Alfred John McDonald was convicted of assault against his wife and sentenced to 120 days confinement in the county jail and a fine of $4,000. He contends in four issues that the evidence is insufficient to sustain that conviction. We disagree and affirm the judgment.
We review challenges to the sufficiency of the evidence by the standards discussed in Jackson v. Virginia, 443 U.S. 307, 99 S.Ct. 2781, 61 L.Ed.2d 560 (1979)[1] and Watson v. State, 204 S.W.3d 404 (Tex. Crim. App. 2006). Appellant argues that the evidence is insufficient to show that he caused bodily injury to the complainant by pushing her, striking her, or choking her with his hand as alleged in the information because the complainant testified that appellant only pushed her to the bed.[2] When different means of committing the same offense are submitted to the jury, a general verdict is proper if the evidence is sufficient to support any one of those means. Kitchens v. State, 823 S.W.2d 256, 258 (Tex. Crim. App. 1991).

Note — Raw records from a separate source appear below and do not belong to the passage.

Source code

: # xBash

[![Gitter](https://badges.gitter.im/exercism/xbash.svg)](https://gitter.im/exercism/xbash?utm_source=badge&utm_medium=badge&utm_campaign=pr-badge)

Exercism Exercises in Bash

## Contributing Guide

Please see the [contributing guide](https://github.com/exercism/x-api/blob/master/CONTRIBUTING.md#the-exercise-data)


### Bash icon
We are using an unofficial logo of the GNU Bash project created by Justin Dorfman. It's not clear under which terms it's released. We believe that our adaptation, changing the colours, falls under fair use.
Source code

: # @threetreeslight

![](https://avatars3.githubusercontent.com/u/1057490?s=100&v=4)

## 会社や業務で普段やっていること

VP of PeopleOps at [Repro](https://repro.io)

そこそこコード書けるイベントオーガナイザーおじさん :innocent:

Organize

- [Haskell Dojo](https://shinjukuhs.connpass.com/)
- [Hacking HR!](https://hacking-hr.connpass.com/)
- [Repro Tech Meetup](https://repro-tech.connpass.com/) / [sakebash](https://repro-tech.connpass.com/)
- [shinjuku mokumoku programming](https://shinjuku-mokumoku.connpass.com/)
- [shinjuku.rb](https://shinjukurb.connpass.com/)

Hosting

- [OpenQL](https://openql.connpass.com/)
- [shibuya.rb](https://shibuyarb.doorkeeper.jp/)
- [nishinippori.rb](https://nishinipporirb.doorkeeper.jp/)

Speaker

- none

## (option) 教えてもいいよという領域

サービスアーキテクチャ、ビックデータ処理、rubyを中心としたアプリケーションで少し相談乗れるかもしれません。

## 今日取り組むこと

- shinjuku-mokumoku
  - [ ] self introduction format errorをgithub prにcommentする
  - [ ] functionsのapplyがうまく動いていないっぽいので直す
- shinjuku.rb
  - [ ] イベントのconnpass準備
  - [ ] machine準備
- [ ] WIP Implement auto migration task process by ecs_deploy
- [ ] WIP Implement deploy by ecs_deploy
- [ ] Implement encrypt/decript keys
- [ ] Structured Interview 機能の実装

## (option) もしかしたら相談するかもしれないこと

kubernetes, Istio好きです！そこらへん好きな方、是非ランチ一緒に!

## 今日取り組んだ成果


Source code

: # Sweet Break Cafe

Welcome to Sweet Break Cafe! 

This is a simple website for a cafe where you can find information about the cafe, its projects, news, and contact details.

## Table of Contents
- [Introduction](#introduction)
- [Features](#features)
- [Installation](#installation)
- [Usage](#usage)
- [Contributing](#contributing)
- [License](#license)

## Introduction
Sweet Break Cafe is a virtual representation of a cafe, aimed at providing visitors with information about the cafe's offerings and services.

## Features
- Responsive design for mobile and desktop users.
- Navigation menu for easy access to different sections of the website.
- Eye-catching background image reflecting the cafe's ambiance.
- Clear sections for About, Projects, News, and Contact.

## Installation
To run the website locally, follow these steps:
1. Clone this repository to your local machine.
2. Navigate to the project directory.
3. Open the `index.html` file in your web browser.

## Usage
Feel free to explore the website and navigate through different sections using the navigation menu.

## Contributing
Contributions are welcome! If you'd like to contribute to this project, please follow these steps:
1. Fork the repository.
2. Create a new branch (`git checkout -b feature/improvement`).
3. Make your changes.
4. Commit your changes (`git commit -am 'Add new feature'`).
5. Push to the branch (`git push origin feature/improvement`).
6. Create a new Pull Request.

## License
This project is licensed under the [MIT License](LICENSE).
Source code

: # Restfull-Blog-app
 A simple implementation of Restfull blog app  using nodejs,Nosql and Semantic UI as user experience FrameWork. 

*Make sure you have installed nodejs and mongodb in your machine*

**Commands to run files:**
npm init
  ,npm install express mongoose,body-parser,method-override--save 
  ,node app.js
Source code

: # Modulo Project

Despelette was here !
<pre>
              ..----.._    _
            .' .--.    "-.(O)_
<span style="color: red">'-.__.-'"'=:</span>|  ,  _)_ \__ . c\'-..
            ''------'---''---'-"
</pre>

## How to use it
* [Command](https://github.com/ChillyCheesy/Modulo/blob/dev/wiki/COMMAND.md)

Bodily injury means physical pain, illness, or any impairment of physical condition. Tex. Penal Code Ann. §1.07(a)(8) (Vernon Supp. 2009). A jury may reasonably infer that the victim suffered pain as a result of her injuries. Arzaga v. State, 86 S.W.3d 767, 778 (Tex. App.El Paso 2002, no pet.); Goodin v. State, 750 S.W.2d 857, 859 (Tex. App.Corpus Christi 1988, pet. refd). Moreover, a jury may apply common sense, knowledge, and experience gained in ordinary life when making such reasonable inferences. Eustis v. State, 191 S.W.3d 879, 884 (Tex. App.Houston [14th Dist.] 2006, pet. refd). The existence of a bruise or scrape on the body is sufficient evidence of physical pain. Arzaga v. State, 86 S.W.3d at 778.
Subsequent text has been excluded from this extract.